§ **Activity**: Where the word "αρχείου" appears in a line below, copy the whole line.

§ **Data items**:
————

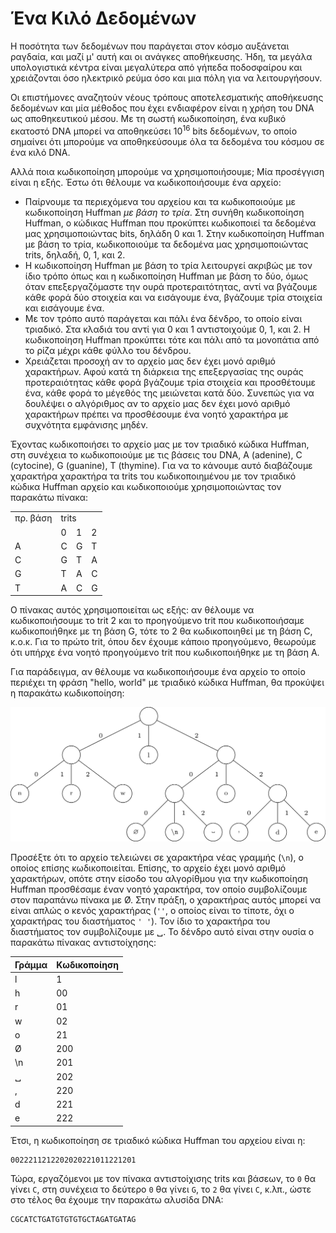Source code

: # Ένα Κιλό Δεδομένων

Η ποσότητα των δεδομένων που παράγεται στον κόσμο αυξάνεται ραγδαία, και μαζί μ' αυτή και οι ανάγκες αποθήκευσης. Ήδη, τα μεγάλα υπολογιστικά κέντρα είναι μεγαλύτερα από γήπεδα ποδοσφαίρου και χρειάζονται όσο ηλεκτρικό ρεύμα όσο και μια πόλη για να λειτουργήσουν.

Οι επιστήμονες αναζητούν νέους τρόπους αποτελεσματικής αποθήκευσης δεδομένων και μία μέθοδος που έχει ενδιαφέρον είναι η χρήση του DNA ως αποθηκευτικού μέσου. Με τη σωστή κωδικοποίηση, ένα κυβικό εκατοστό DNA μπορεί να αποθηκεύσει 10<sup>16</sup> bits δεδομένων, το οποίο σημαίνει ότι μπορούμε να αποθηκεύσουμε όλα τα δεδομένα του κόσμου σε ένα κιλό DNA.

Αλλά ποια κωδικοποίηση μπορούμε να χρησιμοποιήσουμε; Μία προσέγγιση είναι η εξής. Έστω ότι θέλουμε να κωδικοποιήσουμε ένα αρχείο:

* Παίρνουμε τα περιεχόμενα του αρχείου και τα κωδικοποιούμε με κωδικοποίηση Huffman *με βάση το τρία*. Στη συνήθη κωδικοποίηση Huffman, o κώδικας Huffman που προκύπτει κωδικοποιεί τα δεδομένα μας χρησιμοποιώντας bits, δηλάδη 0 και 1. Στην κωδικοποίηση Huffman με βάση το τρία, κωδικοποιούμε τα δεδομένα μας χρησιμοποιώντας trits, δηλαδή, 0, 1, και 2. 
* Η κωδικοποίηση Huffman με βάση το τρία λειτουργεί ακριβώς με τον ίδιο τρόπο όπως και η κωδικοποίηση Huffman με βάση το δύο, όμως όταν επεξεργαζόμαστε την ουρά προτεραιτότητας, αντί να βγάζουμε κάθε φορά δύο στοιχεία και να εισάγουμε ένα, βγάζουμε τρία στοιχεία και εισάγουμε ένα. 
* Με τον τρόπο αυτό παράγεται και πάλι ένα δένδρο, το οποίο είναι τριαδικό. Στα κλαδιά του αντί για 0 και 1 αντιστοιχούμε 0, 1, και 2. Η κωδικοποίηση Huffman προκύπτει τότε και πάλι από τα μονοπάτια από το ρίζα μέχρι κάθε φύλλο του δένδρου.
* Χρειάζεται προσοχή αν το αρχείο μας δεν έχει μονό αριθμό χαρακτήρων. Αφού κατά τη διάρκεια της επεξεργασίας της ουράς προτεραιότητας κάθε φορά βγάζουμε τρία στοιχεία και προσθέτουμε ένα, κάθε φορά το μέγεθός της μειώνεται κατά δύο. Συνεπώς για να δουλέψει ο αλγόριθμος αν το αρχείο μας δεν έχει μονό αριθμό χαρακτήρων πρέπει να προσθέσουμε ένα νοητό χαρακτήρα με συχνότητα εμφάνισης μηδέν.

Έχοντας κωδικοποιήσει το αρχείο μας με τον τριαδικό κώδικα Huffman, στη συνέχεια το κωδικοποιούμε με τις βάσεις του DNA, A (adenine), C (cytocine), G (guanine), T (thymine). Για να το κάνουμε αυτό διαβάζουμε χαρακτήρα χαρακτήρα τα trits του κωδικοποιημένου με τον τριαδικό κώδικα Huffman αρχείο και κωδικοποιούμε χρησιμοποιώντας τον παρακάτω πίνακα:

<table>
  <tr>
    <td>πρ. βάση</td>
    <td colspan="3">trits</td>
  </tr>
  <tr>
    <td></td>
    <td>0</td>
    <td>1</td>
    <td>2</td>
  </tr>
  <tr>
    <td>A</td>
    <td>C</td>
    <td>G</td>
    <td>T</td>
  </tr>
  <tr>
    <td>C</td>
    <td>G</td>
    <td>T</td>
    <td>A</td>
  </tr>
  <tr>
    <td>G</td>
    <td>T</td>
    <td>A</td>
    <td>C</td>
  </tr>
  <tr>
    <td>T</td>
    <td>A</td>
    <td>C</td>
    <td>G</td>
  </tr>
</table>

Ο πίνακας αυτός χρησιμοποιείται ως εξής: αν θέλουμε να κωδικοποιήσουμε το trit 2 και το προηγούμενο trit που κωδικοποιήσαμε κωδικοποιήθηκε με τη βάση G, τότε το 2 θα κωδικοποιηθεί με τη βάση C, κ.ο.κ. Για το πρώτο trit, όπου δεν έχουμε κάποιο προηγούμενο, θεωρούμε ότι υπήρχε ένα νοητό προηγούμενο trit που κωδικοποιήθηκε με τη βάση A.

Για παράδειγμα, αν θέλουμε να κωδικοποιήσουμε ένα αρχείο το οποίο περιέχει τη φράση "hello, world" με τριαδικό κώδικα Huffman, θα προκύψει η παρακάτω κωδικοποίηση:

<img src="hello_world.png">

Προσέξτε ότι το αρχείο τελειώνει σε χαρακτήρα νέας γραμμής (`\n`), ο οποίος επίσης κωδικοποιείται. Επίσης, το αρχείο έχει μονό αριθμό χαρακτήρων, οπότε στην είσοδο του αλγορίθμου για την κωδικοποίηση Huffman προσθέσαμε έναν νοητό χαρακτήρα, τον οποίο συμβολίζουμε στον παραπάνω πίνακα με &Oslash;. Στην πράξη, ο χαρακτήρας αυτός μπορεί να είναι απλώς ο κενός χαρακτήρας (`''`, ο οποίος είναι το τίποτε, όχι ο χαρακτήρας του διαστήματος `' '`). Τον ίδιο το χαρακτήρα του διαστήματος τον συμβολίζουμε με &#9251;. Το δένδρο αυτό είναι στην ουσία ο παρακάτω πίνακας αντιστοίχησης:

| Γράμμα | Κωδικοποίηση |
|--------|--------------|
|   l    |      1       |
|   h    |     00       |
|   r    |     01       |
|   w    |     02       |
|   o    |     21       |
|&Oslash;|    200       |
|  \n    |    201       |
|&#9251; |    202       |
|   ,    |    220       |
|   d    |    221       |
|   e    |    222       |

Έτσι, η κωδικοποίηση σε τριαδικό κώδικα Huffman του αρχείου είναι η:

```
0022211212202020221011221201
```

Τώρα, εργαζόμενοι με τον πίνακα αντιστοίχισης trits και βάσεων, το `0` θα γίνει `C`, στη συνέχεια το δεύτερο `0` θα γίνει `G`, το `2` θα γίνει `C`, κ.λπ., ώστε στο τέλος θα έχουμε την παρακάτω αλυσίδα DNA:

```
CGCATCTGATGTGTGTGCTAGATGATAG
```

————

§ **Solution**:
* Παίρνουμε τα περιεχόμενα του αρχείου και τα κωδικοποιούμε με κωδικοποίηση Huffman *με βάση το τρία*. Στη συνήθη κωδικοποίηση Huffman, o κώδικας Huffman που προκύπτει κωδικοποιεί τα δεδομένα μας χρησιμοποιώντας bits, δηλάδη 0 και 1. Στην κωδικοποίηση Huffman με βάση το τρία, κωδικοποιούμε τα δεδομένα μας χρησιμοποιώντας trits, δηλαδή, 0, 1, και 2. 
Έτσι, η κωδικοποίηση σε τριαδικό κώδικα Huffman του αρχείου είναι η:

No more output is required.